** Assignment **
Your answer must be an exact copy of the records, minus any pictures.

** Data provided **
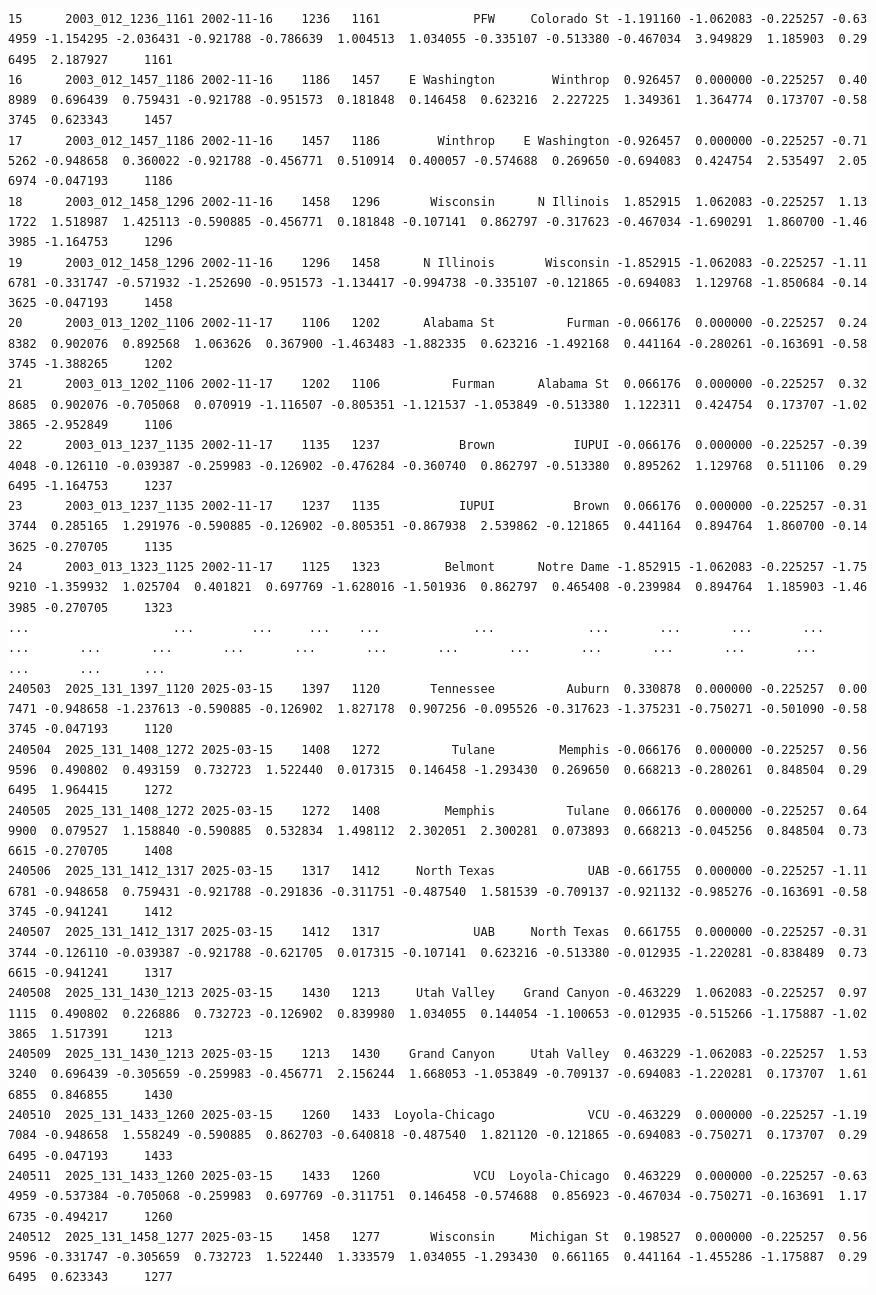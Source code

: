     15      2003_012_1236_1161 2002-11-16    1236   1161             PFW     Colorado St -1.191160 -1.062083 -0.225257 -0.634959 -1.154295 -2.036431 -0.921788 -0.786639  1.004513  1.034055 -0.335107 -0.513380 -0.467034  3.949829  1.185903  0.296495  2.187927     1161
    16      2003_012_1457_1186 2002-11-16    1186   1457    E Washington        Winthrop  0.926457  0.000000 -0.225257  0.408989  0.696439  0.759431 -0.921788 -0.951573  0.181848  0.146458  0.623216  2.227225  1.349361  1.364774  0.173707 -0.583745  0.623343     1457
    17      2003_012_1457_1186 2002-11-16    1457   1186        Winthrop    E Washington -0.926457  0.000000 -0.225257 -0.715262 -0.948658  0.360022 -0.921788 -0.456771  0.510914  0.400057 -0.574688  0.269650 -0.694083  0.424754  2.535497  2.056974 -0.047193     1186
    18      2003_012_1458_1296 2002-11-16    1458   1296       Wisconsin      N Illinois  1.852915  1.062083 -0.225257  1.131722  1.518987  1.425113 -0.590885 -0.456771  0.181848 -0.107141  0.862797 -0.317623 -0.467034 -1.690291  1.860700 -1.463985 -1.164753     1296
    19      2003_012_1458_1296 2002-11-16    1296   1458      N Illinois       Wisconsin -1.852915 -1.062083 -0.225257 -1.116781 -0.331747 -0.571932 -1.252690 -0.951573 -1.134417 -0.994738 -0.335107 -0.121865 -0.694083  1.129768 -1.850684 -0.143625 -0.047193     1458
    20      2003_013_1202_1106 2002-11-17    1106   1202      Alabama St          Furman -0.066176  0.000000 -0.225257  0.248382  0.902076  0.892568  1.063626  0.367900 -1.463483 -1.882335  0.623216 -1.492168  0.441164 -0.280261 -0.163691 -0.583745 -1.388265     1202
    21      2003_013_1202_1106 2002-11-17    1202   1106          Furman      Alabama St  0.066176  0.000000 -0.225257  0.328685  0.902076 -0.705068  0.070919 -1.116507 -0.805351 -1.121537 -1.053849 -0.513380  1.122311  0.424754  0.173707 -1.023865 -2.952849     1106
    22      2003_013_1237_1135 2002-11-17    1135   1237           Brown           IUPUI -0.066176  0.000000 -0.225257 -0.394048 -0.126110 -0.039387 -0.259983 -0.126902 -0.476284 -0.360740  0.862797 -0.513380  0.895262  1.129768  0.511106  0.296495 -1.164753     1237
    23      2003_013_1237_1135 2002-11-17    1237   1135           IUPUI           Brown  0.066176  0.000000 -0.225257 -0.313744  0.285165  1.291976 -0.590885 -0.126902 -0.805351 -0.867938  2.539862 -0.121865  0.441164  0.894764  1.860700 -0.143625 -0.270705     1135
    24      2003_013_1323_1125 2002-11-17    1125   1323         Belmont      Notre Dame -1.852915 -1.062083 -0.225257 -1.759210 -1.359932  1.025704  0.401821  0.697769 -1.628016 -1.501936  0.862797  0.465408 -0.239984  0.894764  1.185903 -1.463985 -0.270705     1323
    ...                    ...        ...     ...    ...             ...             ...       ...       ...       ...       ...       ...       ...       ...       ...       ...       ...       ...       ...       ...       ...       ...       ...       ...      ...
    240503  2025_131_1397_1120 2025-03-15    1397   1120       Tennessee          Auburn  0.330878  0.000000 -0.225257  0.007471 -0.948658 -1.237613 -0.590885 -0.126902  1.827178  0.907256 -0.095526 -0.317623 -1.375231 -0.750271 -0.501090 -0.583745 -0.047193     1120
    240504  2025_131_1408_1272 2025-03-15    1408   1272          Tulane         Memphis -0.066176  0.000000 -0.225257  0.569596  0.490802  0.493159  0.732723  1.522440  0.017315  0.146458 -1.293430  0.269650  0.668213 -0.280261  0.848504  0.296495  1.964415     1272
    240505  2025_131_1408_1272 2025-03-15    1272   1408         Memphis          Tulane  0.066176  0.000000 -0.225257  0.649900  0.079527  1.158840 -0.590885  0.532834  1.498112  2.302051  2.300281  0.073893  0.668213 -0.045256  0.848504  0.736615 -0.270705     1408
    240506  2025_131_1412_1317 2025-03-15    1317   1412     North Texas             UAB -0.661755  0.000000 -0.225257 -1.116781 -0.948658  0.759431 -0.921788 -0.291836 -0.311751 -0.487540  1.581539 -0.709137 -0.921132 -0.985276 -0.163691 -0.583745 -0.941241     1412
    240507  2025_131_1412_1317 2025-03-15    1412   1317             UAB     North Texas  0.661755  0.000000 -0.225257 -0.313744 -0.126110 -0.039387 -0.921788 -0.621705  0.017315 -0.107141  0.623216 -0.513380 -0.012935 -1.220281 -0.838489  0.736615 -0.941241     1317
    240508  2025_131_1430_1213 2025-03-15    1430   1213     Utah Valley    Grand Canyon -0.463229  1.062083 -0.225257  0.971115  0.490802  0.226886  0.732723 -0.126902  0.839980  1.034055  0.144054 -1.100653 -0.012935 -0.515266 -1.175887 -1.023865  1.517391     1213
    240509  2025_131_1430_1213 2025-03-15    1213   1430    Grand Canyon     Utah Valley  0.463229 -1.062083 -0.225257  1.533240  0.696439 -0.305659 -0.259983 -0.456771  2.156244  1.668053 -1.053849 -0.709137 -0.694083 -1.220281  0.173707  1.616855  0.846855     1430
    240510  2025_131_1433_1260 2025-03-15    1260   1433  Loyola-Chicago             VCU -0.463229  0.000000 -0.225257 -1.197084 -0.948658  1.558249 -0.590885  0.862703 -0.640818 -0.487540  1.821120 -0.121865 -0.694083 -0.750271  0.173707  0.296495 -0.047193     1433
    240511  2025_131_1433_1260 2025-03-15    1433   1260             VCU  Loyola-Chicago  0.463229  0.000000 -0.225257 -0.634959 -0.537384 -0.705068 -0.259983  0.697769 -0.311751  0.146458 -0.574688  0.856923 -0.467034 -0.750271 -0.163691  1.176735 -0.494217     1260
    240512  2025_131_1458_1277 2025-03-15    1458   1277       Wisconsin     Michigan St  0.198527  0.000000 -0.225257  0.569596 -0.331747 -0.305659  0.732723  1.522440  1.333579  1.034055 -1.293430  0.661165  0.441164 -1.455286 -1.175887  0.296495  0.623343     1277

** Output of the task **
Source code

:     15      2003_012_1236_1161 2002-11-16    1236   1161             PFW     Colorado St -1.191160 -1.062083 -0.225257 -0.634959 -1.154295 -2.036431 -0.921788 -0.786639  1.004513  1.034055 -0.335107 -0.513380 -0.467034  3.949829  1.185903  0.296495  2.187927     1161
    16      2003_012_1457_1186 2002-11-16    1186   1457    E Washington        Winthrop  0.926457  0.000000 -0.225257  0.408989  0.696439  0.759431 -0.921788 -0.951573  0.181848  0.146458  0.623216  2.227225  1.349361  1.364774  0.173707 -0.583745  0.623343     1457
    17      2003_012_1457_1186 2002-11-16    1457   1186        Winthrop    E Washington -0.926457  0.000000 -0.225257 -0.715262 -0.948658  0.360022 -0.921788 -0.456771  0.510914  0.400057 -0.574688  0.269650 -0.694083  0.424754  2.535497  2.056974 -0.047193     1186
    18      2003_012_1458_1296 2002-11-16    1458   1296       Wisconsin      N Illinois  1.852915  1.062083 -0.225257  1.131722  1.518987  1.425113 -0.590885 -0.456771  0.181848 -0.107141  0.862797 -0.317623 -0.467034 -1.690291  1.860700 -1.463985 -1.164753     1296
    19      2003_012_1458_1296 2002-11-16    1296   1458      N Illinois       Wisconsin -1.852915 -1.062083 -0.225257 -1.116781 -0.331747 -0.571932 -1.252690 -0.951573 -1.134417 -0.994738 -0.335107 -0.121865 -0.694083  1.129768 -1.850684 -0.143625 -0.047193     1458
    20      2003_013_1202_1106 2002-11-17    1106   1202      Alabama St          Furman -0.066176  0.000000 -0.225257  0.248382  0.902076  0.892568  1.063626  0.367900 -1.463483 -1.882335  0.623216 -1.492168  0.441164 -0.280261 -0.163691 -0.583745 -1.388265     1202
    21      2003_013_1202_1106 2002-11-17    1202   1106          Furman      Alabama St  0.066176  0.000000 -0.225257  0.328685  0.902076 -0.705068  0.070919 -1.116507 -0.805351 -1.121537 -1.053849 -0.513380  1.122311  0.424754  0.173707 -1.023865 -2.952849     1106
    22      2003_013_1237_1135 2002-11-17    1135   1237           Brown           IUPUI -0.066176  0.000000 -0.225257 -0.394048 -0.126110 -0.039387 -0.259983 -0.126902 -0.476284 -0.360740  0.862797 -0.513380  0.895262  1.129768  0.511106  0.296495 -1.164753     1237
    23      2003_013_1237_1135 2002-11-17    1237   1135           IUPUI           Brown  0.066176  0.000000 -0.225257 -0.313744  0.285165  1.291976 -0.590885 -0.126902 -0.805351 -0.867938  2.539862 -0.121865  0.441164  0.894764  1.860700 -0.143625 -0.270705     1135
    24      2003_013_1323_1125 2002-11-17    1125   1323         Belmont      Notre Dame -1.852915 -1.062083 -0.225257 -1.759210 -1.359932  1.025704  0.401821  0.697769 -1.628016 -1.501936  0.862797  0.465408 -0.239984  0.894764  1.185903 -1.463985 -0.270705     1323
    ...                    ...        ...     ...    ...             ...             ...       ...       ...       ...       ...       ...       ...       ...       ...       ...       ...       ...       ...       ...       ...       ...       ...       ...      ...
    240503  2025_131_1397_1120 2025-03-15    1397   1120       Tennessee          Auburn  0.330878  0.000000 -0.225257  0.007471 -0.948658 -1.237613 -0.590885 -0.126902  1.827178  0.907256 -0.095526 -0.317623 -1.375231 -0.750271 -0.501090 -0.583745 -0.047193     1120
    240504  2025_131_1408_1272 2025-03-15    1408   1272          Tulane         Memphis -0.066176  0.000000 -0.225257  0.569596  0.490802  0.493159  0.732723  1.522440  0.017315  0.146458 -1.293430  0.269650  0.668213 -0.280261  0.848504  0.296495  1.964415     1272
    240505  2025_131_1408_1272 2025-03-15    1272   1408         Memphis          Tulane  0.066176  0.000000 -0.225257  0.649900  0.079527  1.158840 -0.590885  0.532834  1.498112  2.302051  2.300281  0.073893  0.668213 -0.045256  0.848504  0.736615 -0.270705     1408
    240506  2025_131_1412_1317 2025-03-15    1317   1412     North Texas             UAB -0.661755  0.000000 -0.225257 -1.116781 -0.948658  0.759431 -0.921788 -0.291836 -0.311751 -0.487540  1.581539 -0.709137 -0.921132 -0.985276 -0.163691 -0.583745 -0.941241     1412
    240507  2025_131_1412_1317 2025-03-15    1412   1317             UAB     North Texas  0.661755  0.000000 -0.225257 -0.313744 -0.126110 -0.039387 -0.921788 -0.621705  0.017315 -0.107141  0.623216 -0.513380 -0.012935 -1.220281 -0.838489  0.736615 -0.941241     1317
    240508  2025_131_1430_1213 2025-03-15    1430   1213     Utah Valley    Grand Canyon -0.463229  1.062083 -0.225257  0.971115  0.490802  0.226886  0.732723 -0.126902  0.839980  1.034055  0.144054 -1.100653 -0.012935 -0.515266 -1.175887 -1.023865  1.517391     1213
    240509  2025_131_1430_1213 2025-03-15    1213   1430    Grand Canyon     Utah Valley  0.463229 -1.062083 -0.225257  1.533240  0.696439 -0.305659 -0.259983 -0.456771  2.156244  1.668053 -1.053849 -0.709137 -0.694083 -1.220281  0.173707  1.616855  0.846855     1430
    240510  2025_131_1433_1260 2025-03-15    1260   1433  Loyola-Chicago             VCU -0.463229  0.000000 -0.225257 -1.197084 -0.948658  1.558249 -0.590885  0.862703 -0.640818 -0.487540  1.821120 -0.121865 -0.694083 -0.750271  0.173707  0.296495 -0.047193     1433
    240511  2025_131_1433_1260 2025-03-15    1433   1260             VCU  Loyola-Chicago  0.463229  0.000000 -0.225257 -0.634959 -0.537384 -0.705068 -0.259983  0.697769 -0.311751  0.146458 -0.574688  0.856923 -0.467034 -0.750271 -0.163691  1.176735 -0.494217     1260
    240512  2025_131_1458_1277 2025-03-15    1458   1277       Wisconsin     Michigan St  0.198527  0.000000 -0.225257  0.569596 -0.331747 -0.305659  0.732723  1.522440  1.333579  1.034055 -1.293430  0.661165  0.441164 -1.455286 -1.175887  0.296495  0.623343     1277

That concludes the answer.